Work instruction:
Print each entry precisely; exclude the pictures.

[Dataset items]
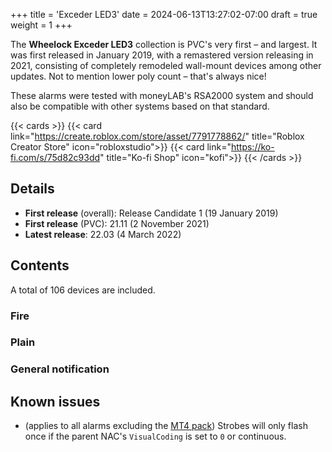 +++
title = 'Exceder LED3'
date = 2024-06-13T13:27:02-07:00
draft = true
weight = 1
+++

The **Wheelock Exceder LED3** collection is PVC's very first – and largest. It was first released in January 2019, with a remastered version releasing in 2021, consisting of completely remodeled wall-mount devices among other updates. Not to mention lower poly count – that's always nice!

These alarms were tested with moneyLAB's RSA2000 system and should also be compatible with other systems based on that standard.

{{< cards >}}
    {{< card link="https://create.roblox.com/store/asset/7791778862/" title="Roblox Creator Store" icon="robloxstudio">}}
    {{< card link="https://ko-fi.com/s/75d82c93dd" title="Ko-fi Shop" icon="kofi">}}
{{< /cards >}}

## Details

* **First release** (overall): Release Candidate 1 (19 January 2019)
* **First release** (PVC): 21.11 (2 November 2021)
* **Latest release**: 22.03 (4 March 2022)

## Contents

A total of 106 devices are included.

### Fire

### Plain

### General notification

## Known issues
* (applies to all alarms excluding the [MT4 pack](../mt4)) Strobes will only flash once if the parent NAC's `VisualCoding` is set to `0` or continuous.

Answer section:
 +++
title = 'Exceder LED3'
date = 2024-06-13T13:27:02-07:00
draft = true
weight = 1
+++

The **Wheelock Exceder LED3** collection is PVC's very first – and largest. It was first released in January 2019, with a remastered version releasing in 2021, consisting of completely remodeled wall-mount devices among other updates. Not to mention lower poly count – that's always nice!

These alarms were tested with moneyLAB's RSA2000 system and should also be compatible with other systems based on that standard.

{{< cards >}}
    {{< card link="https://create.roblox.com/store/asset/7791778862/" title="Roblox Creator Store" icon="robloxstudio">}}
    {{< card link="https://ko-fi.com/s/75d82c93dd" title="Ko-fi Shop" icon="kofi">}}
{{< /cards >}}

## Details

* **First release** (overall): Release Candidate 1 (19 January 2019)
* **First release** (PVC): 21.11 (2 November 2021)
* **Latest release**: 22.03 (4 March 2022)

## Contents

A total of 106 devices are included.

### Fire

### Plain

### General notification

## Known issues
* (applies to all alarms excluding the [MT4 pack](../mt4)) Strobes will only flash once if the parent NAC's `VisualCoding` is set to `0` or continuous.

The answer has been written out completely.